> Activity
Which of the lines in the data mention the string "logic"? List them all.

BEGIN Listed entries

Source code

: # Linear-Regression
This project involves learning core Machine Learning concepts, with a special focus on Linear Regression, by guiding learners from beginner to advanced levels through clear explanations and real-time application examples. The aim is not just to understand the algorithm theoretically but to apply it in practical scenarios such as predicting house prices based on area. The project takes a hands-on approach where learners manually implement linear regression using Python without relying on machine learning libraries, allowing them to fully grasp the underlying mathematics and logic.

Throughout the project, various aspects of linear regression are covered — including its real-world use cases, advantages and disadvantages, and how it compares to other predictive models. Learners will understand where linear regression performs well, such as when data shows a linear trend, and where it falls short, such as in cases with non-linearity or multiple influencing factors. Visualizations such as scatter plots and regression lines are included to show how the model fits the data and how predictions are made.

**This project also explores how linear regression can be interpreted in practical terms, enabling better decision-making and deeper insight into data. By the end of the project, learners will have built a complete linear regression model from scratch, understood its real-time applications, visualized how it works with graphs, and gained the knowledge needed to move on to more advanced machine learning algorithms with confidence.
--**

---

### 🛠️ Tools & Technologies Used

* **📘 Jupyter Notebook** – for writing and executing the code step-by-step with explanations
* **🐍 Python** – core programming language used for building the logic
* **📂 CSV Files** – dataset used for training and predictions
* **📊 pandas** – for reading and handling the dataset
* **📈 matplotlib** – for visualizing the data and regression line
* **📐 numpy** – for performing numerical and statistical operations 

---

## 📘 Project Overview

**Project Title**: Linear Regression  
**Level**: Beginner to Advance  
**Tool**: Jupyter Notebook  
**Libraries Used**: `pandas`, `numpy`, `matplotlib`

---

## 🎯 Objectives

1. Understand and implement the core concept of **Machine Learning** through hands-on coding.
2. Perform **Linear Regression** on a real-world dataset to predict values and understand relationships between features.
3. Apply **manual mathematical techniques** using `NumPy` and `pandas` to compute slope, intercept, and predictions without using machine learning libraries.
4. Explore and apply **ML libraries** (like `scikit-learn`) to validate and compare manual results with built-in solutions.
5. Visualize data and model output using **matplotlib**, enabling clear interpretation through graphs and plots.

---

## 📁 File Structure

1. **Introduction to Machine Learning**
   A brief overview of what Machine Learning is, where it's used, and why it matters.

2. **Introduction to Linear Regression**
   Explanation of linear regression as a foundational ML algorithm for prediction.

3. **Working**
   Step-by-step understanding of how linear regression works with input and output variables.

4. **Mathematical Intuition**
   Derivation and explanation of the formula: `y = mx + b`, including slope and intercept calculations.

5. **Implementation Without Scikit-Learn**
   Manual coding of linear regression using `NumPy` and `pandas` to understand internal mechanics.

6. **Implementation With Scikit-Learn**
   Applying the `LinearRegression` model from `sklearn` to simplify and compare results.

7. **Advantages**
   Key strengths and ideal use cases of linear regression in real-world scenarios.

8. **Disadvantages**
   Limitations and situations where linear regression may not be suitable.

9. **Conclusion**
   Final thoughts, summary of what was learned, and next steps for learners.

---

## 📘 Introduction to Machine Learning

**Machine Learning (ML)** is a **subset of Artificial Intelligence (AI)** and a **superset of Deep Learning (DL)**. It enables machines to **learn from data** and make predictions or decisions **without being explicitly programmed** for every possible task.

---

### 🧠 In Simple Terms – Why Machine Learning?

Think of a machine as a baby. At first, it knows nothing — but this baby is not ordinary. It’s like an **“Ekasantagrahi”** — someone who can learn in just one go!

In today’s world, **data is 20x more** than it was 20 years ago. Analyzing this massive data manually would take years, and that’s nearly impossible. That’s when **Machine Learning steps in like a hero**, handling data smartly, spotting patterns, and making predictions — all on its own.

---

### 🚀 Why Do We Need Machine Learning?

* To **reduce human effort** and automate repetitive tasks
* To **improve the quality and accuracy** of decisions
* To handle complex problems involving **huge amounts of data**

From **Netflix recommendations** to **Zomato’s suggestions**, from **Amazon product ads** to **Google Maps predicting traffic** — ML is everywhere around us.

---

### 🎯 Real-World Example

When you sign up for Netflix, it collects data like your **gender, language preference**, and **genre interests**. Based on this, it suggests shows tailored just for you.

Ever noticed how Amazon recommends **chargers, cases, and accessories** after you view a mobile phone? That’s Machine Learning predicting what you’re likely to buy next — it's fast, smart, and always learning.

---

END Listed entries

> Answer space
This project involves learning core Machine Learning concepts, with a special focus on Linear Regression, by guiding learners from beginner to advanced levels through clear explanations and real-time application examples. The aim is not just to understand the algorithm theoretically but to apply it in practical scenarios such as predicting house prices based on area. The project takes a hands-on approach where learners manually implement linear regression using Python without relying on machine learning libraries, allowing them to fully grasp the underlying mathematics and logic.
* **🐍 Python** – core programming language used for building the logic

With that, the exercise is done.